ASSIGNMENT
If a line in the data has the string "seus", please show it.

PROVIDED ENTRIES
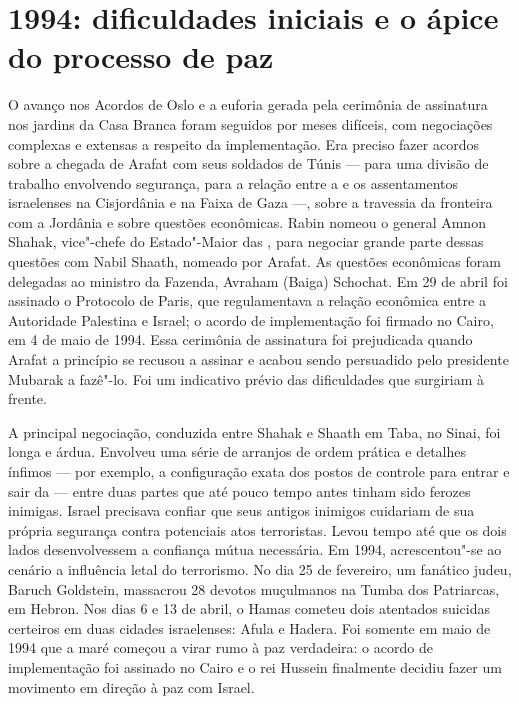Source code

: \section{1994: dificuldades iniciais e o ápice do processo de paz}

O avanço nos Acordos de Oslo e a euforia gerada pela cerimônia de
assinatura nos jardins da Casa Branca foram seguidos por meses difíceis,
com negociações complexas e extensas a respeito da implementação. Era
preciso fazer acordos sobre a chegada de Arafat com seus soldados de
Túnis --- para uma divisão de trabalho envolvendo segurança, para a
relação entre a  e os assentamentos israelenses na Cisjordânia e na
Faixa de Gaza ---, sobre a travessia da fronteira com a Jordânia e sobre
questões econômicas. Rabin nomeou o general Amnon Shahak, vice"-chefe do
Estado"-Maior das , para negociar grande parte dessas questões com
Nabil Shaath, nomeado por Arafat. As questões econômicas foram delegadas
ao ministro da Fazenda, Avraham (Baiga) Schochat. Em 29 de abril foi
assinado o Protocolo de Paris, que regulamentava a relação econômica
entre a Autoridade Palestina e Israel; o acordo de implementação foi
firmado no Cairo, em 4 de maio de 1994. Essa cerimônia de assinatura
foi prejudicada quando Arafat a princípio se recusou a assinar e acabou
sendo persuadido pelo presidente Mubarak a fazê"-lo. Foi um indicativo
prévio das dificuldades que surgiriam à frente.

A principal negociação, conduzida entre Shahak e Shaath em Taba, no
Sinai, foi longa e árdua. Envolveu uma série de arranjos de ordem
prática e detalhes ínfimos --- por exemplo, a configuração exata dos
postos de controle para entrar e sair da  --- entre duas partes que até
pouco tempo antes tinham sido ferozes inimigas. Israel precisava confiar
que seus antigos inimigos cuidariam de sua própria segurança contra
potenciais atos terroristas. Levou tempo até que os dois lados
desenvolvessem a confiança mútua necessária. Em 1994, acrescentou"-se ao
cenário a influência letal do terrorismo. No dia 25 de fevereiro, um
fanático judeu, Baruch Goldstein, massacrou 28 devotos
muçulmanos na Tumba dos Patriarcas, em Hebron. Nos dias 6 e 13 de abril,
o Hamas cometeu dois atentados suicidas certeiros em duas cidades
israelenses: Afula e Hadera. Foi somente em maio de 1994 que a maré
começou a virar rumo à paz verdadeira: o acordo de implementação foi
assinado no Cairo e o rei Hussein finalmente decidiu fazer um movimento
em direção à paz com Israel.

--

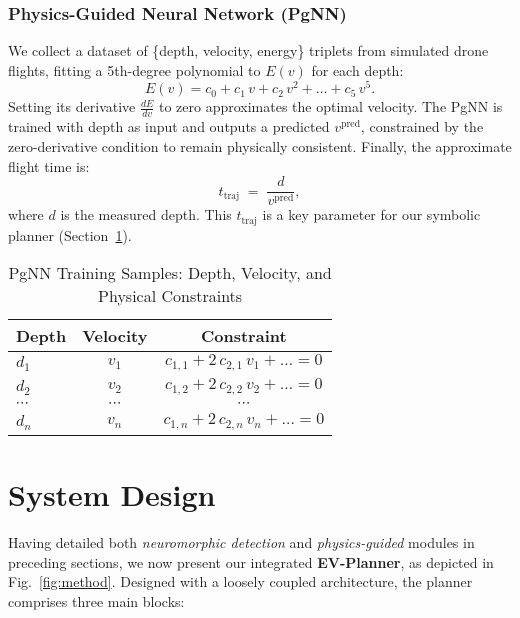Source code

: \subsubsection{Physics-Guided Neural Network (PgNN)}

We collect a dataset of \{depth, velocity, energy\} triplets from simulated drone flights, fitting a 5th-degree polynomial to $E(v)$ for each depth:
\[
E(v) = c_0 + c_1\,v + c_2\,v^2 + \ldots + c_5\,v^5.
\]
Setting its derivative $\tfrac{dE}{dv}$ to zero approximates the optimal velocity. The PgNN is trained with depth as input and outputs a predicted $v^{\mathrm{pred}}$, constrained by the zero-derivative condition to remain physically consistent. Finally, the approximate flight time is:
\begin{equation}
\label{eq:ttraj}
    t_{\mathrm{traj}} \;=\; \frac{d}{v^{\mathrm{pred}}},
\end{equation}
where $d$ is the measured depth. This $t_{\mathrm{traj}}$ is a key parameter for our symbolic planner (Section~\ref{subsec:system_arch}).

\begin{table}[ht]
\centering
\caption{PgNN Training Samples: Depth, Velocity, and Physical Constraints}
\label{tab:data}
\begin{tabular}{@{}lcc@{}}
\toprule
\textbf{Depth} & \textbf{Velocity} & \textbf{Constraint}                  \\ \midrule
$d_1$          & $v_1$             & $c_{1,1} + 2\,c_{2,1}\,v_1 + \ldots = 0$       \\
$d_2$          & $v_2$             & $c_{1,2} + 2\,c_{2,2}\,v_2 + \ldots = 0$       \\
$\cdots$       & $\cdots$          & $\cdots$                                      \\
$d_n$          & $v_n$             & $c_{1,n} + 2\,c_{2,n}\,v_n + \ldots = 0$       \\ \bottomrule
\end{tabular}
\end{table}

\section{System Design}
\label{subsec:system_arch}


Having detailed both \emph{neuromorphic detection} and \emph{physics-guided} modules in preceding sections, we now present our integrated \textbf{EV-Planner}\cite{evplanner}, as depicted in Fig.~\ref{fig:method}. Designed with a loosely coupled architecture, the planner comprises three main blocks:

EXERCISE ANSWER
preciso fazer acordos sobre a chegada de Arafat com seus soldados de
que seus antigos inimigos cuidariam de sua própria segurança contra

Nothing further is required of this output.